In 1937, during another search of the castle, Colonel Isham found more Boswell Papers. Then, when World War II broke out in 1939, another large cache of papers was found in the loft of an outbuilding filled with old furniture from Auchinleck.

But the story was not over yet. Lord Talbot, who had held onto one important manuscript, died in 1948. Colonel Isham bought this in 1950, and along with it acquired a number of additional papers that previously had been over¬looked.

Today, Yale University is today the centre of Boswell Scholarship and holds both the Boswell Papers and the Boswell Ebony Cabinet, which for many years was in the Castle Oak Room, where we began today’s tour of the castle.
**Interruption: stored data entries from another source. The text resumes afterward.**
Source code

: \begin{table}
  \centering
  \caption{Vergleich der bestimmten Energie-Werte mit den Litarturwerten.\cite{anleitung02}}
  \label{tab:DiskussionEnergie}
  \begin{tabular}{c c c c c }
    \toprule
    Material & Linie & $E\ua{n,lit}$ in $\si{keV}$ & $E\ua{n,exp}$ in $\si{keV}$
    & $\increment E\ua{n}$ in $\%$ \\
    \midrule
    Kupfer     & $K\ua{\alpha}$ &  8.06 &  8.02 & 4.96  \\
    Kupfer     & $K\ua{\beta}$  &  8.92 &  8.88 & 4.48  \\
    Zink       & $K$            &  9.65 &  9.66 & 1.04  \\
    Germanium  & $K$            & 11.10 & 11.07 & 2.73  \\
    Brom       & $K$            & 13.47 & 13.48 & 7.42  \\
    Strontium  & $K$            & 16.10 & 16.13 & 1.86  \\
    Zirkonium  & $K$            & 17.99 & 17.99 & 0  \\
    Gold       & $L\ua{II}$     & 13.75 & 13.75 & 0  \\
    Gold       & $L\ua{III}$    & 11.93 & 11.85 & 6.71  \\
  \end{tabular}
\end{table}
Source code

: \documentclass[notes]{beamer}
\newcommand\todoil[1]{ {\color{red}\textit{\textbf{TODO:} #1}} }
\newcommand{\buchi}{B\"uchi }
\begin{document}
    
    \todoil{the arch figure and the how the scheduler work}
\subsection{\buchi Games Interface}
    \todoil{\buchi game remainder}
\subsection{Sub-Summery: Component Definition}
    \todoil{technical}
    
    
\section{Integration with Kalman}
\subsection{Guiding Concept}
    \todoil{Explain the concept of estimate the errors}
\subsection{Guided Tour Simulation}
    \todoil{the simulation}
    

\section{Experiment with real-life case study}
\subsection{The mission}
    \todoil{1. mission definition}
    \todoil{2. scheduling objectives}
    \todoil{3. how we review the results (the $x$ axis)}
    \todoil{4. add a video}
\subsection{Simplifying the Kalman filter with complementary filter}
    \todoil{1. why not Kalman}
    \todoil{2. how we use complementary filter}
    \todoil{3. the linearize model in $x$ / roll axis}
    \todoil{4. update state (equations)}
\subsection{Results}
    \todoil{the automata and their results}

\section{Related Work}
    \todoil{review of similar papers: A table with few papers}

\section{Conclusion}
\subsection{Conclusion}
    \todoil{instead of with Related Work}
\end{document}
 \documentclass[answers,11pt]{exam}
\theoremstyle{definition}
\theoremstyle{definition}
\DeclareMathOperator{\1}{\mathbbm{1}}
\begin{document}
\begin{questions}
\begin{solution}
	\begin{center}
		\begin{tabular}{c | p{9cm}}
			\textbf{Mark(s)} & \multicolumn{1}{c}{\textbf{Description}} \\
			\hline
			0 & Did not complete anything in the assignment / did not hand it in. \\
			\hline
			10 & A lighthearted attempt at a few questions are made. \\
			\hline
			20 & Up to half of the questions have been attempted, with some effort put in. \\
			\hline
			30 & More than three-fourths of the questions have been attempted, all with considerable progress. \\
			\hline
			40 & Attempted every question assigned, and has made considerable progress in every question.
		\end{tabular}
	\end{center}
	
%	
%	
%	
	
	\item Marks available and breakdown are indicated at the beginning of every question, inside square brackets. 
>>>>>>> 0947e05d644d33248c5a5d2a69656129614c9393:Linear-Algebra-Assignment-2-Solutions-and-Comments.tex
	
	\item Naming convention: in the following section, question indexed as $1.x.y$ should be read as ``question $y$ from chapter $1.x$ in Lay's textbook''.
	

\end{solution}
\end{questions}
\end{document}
The remainder of the Talbot family papers from Malahide – some dating back to the late 13th century – were acquired in 1987 by the Bodleian Library in Oxford.

On the beach at Malahide this afternoon, looking out towards Lambay Island (Photograph: Patrick Comerford, 2013)

After visiting the walled gardens, with the Victorian Conservatory, pond bell tower and bright peacocks – we drove back through Malahide village, and went for a walk on the beach at Malahide.

The skies were still blue, there was a hint of spring in the air, and there were clear views out to Lambay Island, which had once been part of the estate of the Talbots, Lords and Admirals of Malahide.

2 comments:

Anonymous said...

The Yale Professor's name is Chauncey Brewster Tinker, not Jinker. An easy mistake, but nonetheless important. I envy your visit to Malahide as I am deep into research at Yale on Boswell's papers, and have read quite a lot of them and, of course, seen and photographed the ebony cabinet.

Patrick Comerford said...

Thank you, much appreciated. Correction now made to the original comment.